Mas em números aproximados, as vendas em novembro “representam um volume de cerca de 40% a mais que tudo o que foi vendido no ano de 2018 e 20% em comparação com o mês de setembro passado”, acrescentou.

– Por que a compram? –

Jovens e adultos compram os exemplares da Constituição e todos dizem que o fazem para saber o que diz o texto, vigente desde 1980, acrescenta Rivas, vendedor venezuelano.

A atual Constituição chilena, que foi aprovada na ditadura em um plebiscito questionado, se situa hoje à frente das reivindicações dos cidadãos, ao fazer perdurar a influência dos grupos conservadores para além do fim da ditadura e marcar as desigualdades da sociedade chilena.

Mas alguns também se confundem e acreditam que já é o texto reformado.

“As pessoas pensam que é a nova e me perguntam: é a nova?
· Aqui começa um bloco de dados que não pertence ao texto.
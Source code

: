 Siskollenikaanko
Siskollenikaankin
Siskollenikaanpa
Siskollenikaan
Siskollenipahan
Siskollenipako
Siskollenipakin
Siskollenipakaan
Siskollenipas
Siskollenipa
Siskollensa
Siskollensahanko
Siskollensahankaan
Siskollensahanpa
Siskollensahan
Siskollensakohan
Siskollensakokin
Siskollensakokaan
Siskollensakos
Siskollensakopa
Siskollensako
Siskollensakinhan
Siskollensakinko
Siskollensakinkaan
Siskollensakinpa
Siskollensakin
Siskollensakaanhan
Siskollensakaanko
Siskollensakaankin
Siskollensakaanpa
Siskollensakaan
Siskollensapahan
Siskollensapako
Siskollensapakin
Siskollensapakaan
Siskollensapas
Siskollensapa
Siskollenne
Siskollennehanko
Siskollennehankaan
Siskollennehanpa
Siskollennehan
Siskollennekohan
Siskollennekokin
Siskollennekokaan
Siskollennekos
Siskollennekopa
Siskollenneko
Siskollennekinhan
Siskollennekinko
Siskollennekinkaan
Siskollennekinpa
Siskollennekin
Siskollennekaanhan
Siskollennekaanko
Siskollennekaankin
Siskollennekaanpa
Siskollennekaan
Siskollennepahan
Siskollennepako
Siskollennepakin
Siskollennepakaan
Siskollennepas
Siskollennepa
Como assim, tão ignorantes!”, queixa-se Jorge Ulloa, um aposentado de 65 anos que a vendia no passeio Ahumada de Santiago (centro).

“Compram para lê-la. Muitos admitem que nunca a tinham lido e querem estar informados, alguns para participar de cabildos cidadãos”, diz Moisés Vergara, vendedor de uma das livrarias da Editorial Jurídica.

Após o acordo no Congresso, aonde chegaram parlamentares da oposição e o governo do direitista Sebastián Piñera, os chilenos deverão decidir em um plebiscito, em abril – em dia ainda não definido – se reformam ou não a Constituição do regime de Pinochet (1973-1990).

Também se votará nessa mesma instância sob qual mecanismo será possível fazer a mudança: mediante uma Assembleia Constituinte, como defende a oposição, ou com uma convenção mista que inclua membros do Congresso e constituintes, como quer a situação.


Se for aprovada a modificação constitucional, os chilenos deveriam eleger em outubro os constituintes, que terão um prazo inicial de nove meses para redigir um novo texto, o qual deverá ser ratificado em outra consulta, desta vez com o voto obrigatório em dois anos mais, aproximadamente.